I basically spent all my reading time this week finishing up Shadow Scale, the sequel to Seraphina. I’ll have a full review on the release date in March, but I will spoil you for it by saying that it lived up to the full promise of the original–and then some!
In read aloud land, we finished up The Princess and the Goblin by George MacDonald, the Scottish writer whom CS Lewis admired so such. I was deeply moved by the story, which is fey in all the loveliest of ways. The princess Irene has a great great grandmother whom nobody else can see, and who loves and cherishes Irene like no other. The great great grandmother both protects Irene and inspires her to an act of true courage and heroism, as well as inciting the heroic journey of the miner’s son Curdie. The goblins themselves are appropriately gross and scary, and MacDonald incorporates just enough horror elements to pique the imagination, without wallowing unduly in the grotesque.

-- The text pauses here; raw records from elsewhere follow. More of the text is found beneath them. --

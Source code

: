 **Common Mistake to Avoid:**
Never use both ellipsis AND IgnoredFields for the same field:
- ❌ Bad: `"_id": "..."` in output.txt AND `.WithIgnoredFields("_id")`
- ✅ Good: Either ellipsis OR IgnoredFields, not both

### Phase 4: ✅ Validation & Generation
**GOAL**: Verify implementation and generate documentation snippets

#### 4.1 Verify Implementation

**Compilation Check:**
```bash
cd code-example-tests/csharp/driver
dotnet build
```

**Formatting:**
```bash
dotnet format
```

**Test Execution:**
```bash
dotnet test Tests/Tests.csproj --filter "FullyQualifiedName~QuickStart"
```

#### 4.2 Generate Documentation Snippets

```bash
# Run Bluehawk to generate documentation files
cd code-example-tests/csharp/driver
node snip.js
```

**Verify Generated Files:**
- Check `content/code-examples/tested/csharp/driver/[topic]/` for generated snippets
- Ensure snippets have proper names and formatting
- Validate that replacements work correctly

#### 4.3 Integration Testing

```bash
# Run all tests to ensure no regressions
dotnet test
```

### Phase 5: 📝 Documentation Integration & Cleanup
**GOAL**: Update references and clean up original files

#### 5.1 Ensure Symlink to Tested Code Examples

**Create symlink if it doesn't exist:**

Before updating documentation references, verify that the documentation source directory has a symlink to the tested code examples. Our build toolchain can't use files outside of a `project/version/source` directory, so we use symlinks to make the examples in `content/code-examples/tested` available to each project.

It’s been said that the hardest work in fiction is that of depicting true goodness, and I absolutely agree. But to know Irene’s great great grandmother is to love her, and yearn for her, and to believe in her absolutely. You can draw Christian parallels, and indeed I did when I discussed the book with the three middle schoolers in our homeschool coop, but it’s not an allegory. It’s a full story, rich, and exciting, and exquisitely written. And the humor even plays!
I do plan to read aloud The Princess and Curdie at some point soon. However, my 4.5 year old needs a break from the longer books so I think I’m going to choose something a little more to her scale, like the Teddy Robinson stories. My older daughter probably wants to return to ancient Greece so I have The Tale of Troy in the queue for bedtime.